Since coverage of medical matters is uniform and universal within a province, there is no need for that function in our system. [del]Customers[/del] Patients never have to ask those questions, since payment is made by the medical commission directly to the doctor or the hospital.
The provincial insurance commission is the one that sets the terms, so there is no need for this function in our system.
Every system has administrative overhead. But the amount of administrative overhead multiplies the more complex your system. Administrative overhead in a single-payer system is much lower than a multi-payer, private insurance system.
Agreed, any system needs an effective audit system. However, the more complicated your payment system, and the more payors there are, the more complex and expensive the audit function becomes. Here, the medical insurance commission performs regular audits within the medical system, and has the statutory power to claw back over-payments. Because there is only one payer and one payment structure, audits will be much simpler and less expensive than what you are describing.
You are required to deal with insurance companies in some countries.
My understanding is that in Germany, Australia and France, coverage is provided by insurance companies, but under strict government regulation.
Those countries don’t have a government system of single-payer, unlike Canada and the UK. (I’m open to correction on this, but that’s my understanding from previous threads on this issue.)
I think a big/huge part of it will be outsourcing of health care combined with people treating their own conditions.
People will go overseas for long term care, surgeries, importing drugs, etc. and more and more people will resort to treating their conditions at home using the internet.
I think those 2 things will take some pressure off. But if in 20 years people are looking at $100,000 bills for a 30 minute appendectomy and insurance refuses to cover it, I’m not sure what will happen.

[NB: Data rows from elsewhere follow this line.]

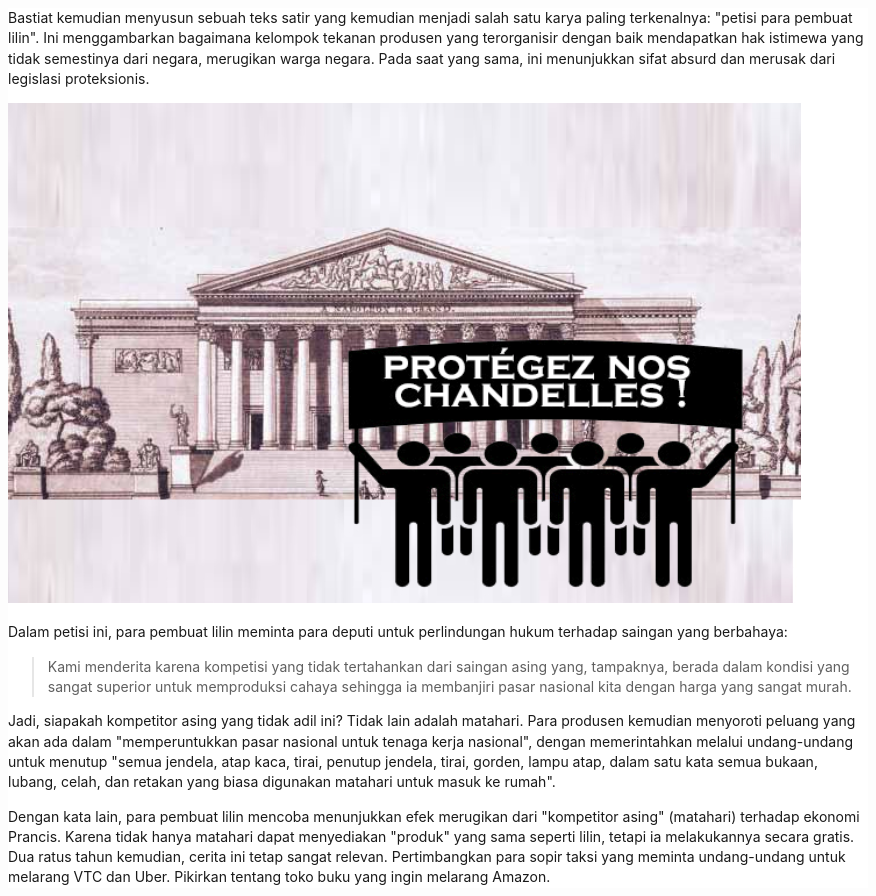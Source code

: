 Bastiat kemudian menyusun sebuah teks satir yang kemudian menjadi salah satu karya paling terkenalnya: "petisi para pembuat lilin". Ini menggambarkan bagaimana kelompok tekanan produsen yang terorganisir dengan baik mendapatkan hak istimewa yang tidak semestinya dari negara, merugikan warga negara. Pada saat yang sama, ini menunjukkan sifat absurd dan merusak dari legislasi proteksionis.

![image](assets/image/10/IMG23.webp)

Dalam petisi ini, para pembuat lilin meminta para deputi untuk perlindungan hukum terhadap saingan yang berbahaya:

> Kami menderita karena kompetisi yang tidak tertahankan dari saingan asing yang, tampaknya, berada dalam kondisi yang sangat superior untuk memproduksi cahaya sehingga ia membanjiri pasar nasional kita dengan harga yang sangat murah.

Jadi, siapakah kompetitor asing yang tidak adil ini? Tidak lain adalah matahari. Para produsen kemudian menyoroti peluang yang akan ada dalam "memperuntukkan pasar nasional untuk tenaga kerja nasional", dengan memerintahkan melalui undang-undang untuk menutup "semua jendela, atap kaca, tirai, penutup jendela, tirai, gorden, lampu atap, dalam satu kata semua bukaan, lubang, celah, dan retakan yang biasa digunakan matahari untuk masuk ke rumah".

Dengan kata lain, para pembuat lilin mencoba menunjukkan efek merugikan dari "kompetitor asing" (matahari) terhadap ekonomi Prancis. Karena tidak hanya matahari dapat menyediakan "produk" yang sama seperti lilin, tetapi ia melakukannya secara gratis. Dua ratus tahun kemudian, cerita ini tetap sangat relevan. Pertimbangkan para sopir taksi yang meminta undang-undang untuk melarang VTC dan Uber. Pikirkan tentang toko buku yang ingin melarang Amazon.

What would happen if we built a few new medical schools and gave out lots of medical school scholarships? That could help more people become doctors (and possibly other medical professionals). The “new” students would still have to meet requirements (e.g. pass all their classes and exams, etc.), but there would be more opportunities for capable students to get their chance. Then, we could have a glut of licensed physicians driving down salaries and therefore medical costs. Need a doctor? Go down to the welfare office and pick one of the doctors hanging out out front with a “Will diagnose for food” sign. He’s fully licensed, but so desperate for income that he’ll do that procedure for $39.95 and a bus ticket home.
Why do you think that anyone isn’t trying to cut health care costs?